* **PROBLEM DESCRIPTION**: Go through the entries below and copy each line containing the word "textbf".

* **INFORMATION SHOWN**:
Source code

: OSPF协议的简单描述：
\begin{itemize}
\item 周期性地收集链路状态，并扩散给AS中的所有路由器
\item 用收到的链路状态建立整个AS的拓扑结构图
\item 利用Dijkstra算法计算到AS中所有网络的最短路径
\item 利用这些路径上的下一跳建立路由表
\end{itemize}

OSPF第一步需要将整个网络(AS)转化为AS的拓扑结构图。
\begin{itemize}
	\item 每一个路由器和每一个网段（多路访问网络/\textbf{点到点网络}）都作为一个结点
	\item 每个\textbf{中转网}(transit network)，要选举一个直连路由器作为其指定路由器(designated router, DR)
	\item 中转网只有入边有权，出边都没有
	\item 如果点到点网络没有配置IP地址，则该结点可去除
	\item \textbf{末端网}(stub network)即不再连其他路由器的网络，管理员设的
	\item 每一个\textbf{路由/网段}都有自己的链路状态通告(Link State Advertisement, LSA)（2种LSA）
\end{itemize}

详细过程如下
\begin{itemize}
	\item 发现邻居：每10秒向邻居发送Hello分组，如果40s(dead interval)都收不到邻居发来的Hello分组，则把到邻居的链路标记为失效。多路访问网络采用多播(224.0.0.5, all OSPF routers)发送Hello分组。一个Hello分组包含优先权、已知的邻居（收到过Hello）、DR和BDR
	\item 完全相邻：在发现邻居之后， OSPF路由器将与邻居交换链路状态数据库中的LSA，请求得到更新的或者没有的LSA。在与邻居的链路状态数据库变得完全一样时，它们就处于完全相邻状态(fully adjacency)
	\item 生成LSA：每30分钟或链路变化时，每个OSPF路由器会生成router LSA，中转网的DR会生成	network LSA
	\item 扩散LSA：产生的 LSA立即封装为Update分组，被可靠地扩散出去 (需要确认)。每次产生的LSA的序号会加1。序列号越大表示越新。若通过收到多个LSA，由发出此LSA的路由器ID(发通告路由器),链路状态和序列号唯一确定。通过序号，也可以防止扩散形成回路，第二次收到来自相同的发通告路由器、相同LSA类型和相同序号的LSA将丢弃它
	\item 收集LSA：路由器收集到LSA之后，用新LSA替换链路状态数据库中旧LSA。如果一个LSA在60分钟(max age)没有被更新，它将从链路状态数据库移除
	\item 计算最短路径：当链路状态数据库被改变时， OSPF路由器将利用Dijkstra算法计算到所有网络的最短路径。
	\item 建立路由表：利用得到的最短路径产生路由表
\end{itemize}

* **YOUR RESPONSE**:
	\item 每一个路由器和每一个网段（多路访问网络/\textbf{点到点网络}）都作为一个结点
	\item 每个\textbf{中转网}(transit network)，要选举一个直连路由器作为其指定路由器(designated router, DR)
	\item \textbf{末端网}(stub network)即不再连其他路由器的网络，管理员设的
	\item 每一个\textbf{路由/网段}都有自己的链路状态通告(Link State Advertisement, LSA)（2种LSA）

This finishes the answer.